*** Block opens ***

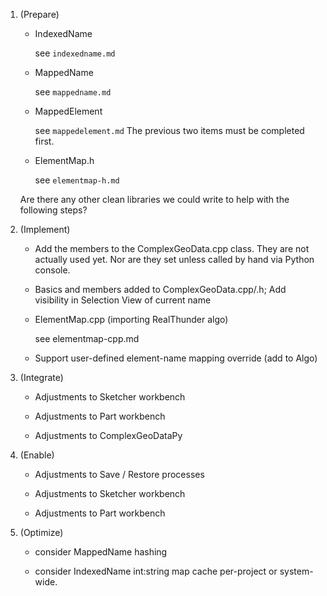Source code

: 1. (Prepare)

   * IndexedName

     see `indexedname.md`

   * MappedName

     see `mappedname.md`

   * MappedElement

     see `mappedelement.md` The previous two items must be completed first.

   * ElementMap.h

     see `elementmap-h.md`

   Are there any other clean libraries we could write to help with the following steps?

2. (Implement)

   * Add the members to the ComplexGeoData.cpp class. They are not actually used yet.
     Nor are they set unless called by hand via Python console.

   * Basics and members added to ComplexGeoData.cpp/.h; Add visibility in Selection View of current name

   * ElementMap.cpp (importing RealThunder algo)

     see elementmap-cpp.md
     
   * Support user-defined element-name mapping override (add to Algo)

3. (Integrate)

   * Adjustments to Sketcher workbench

   * Adjustments to Part workbench

   * Adjustments to ComplexGeoDataPy

4. (Enable)

   * Adjustments to Save / Restore processes

   * Adjustments to Sketcher workbench

   * Adjustments to Part workbench

5. (Optimize)

   * consider MappedName hashing

   * consider IndexedName int:string map cache per-project or system-wide.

*** Block closes ***

**WHAT YOU WILL DO**
Write out word for word only the lines from the one with "5. (Optimize)" to the end of the material, both ends included.

**TASK ANSWER**
5. (Optimize)

   * consider MappedName hashing

   * consider IndexedName int:string map cache per-project or system-wide.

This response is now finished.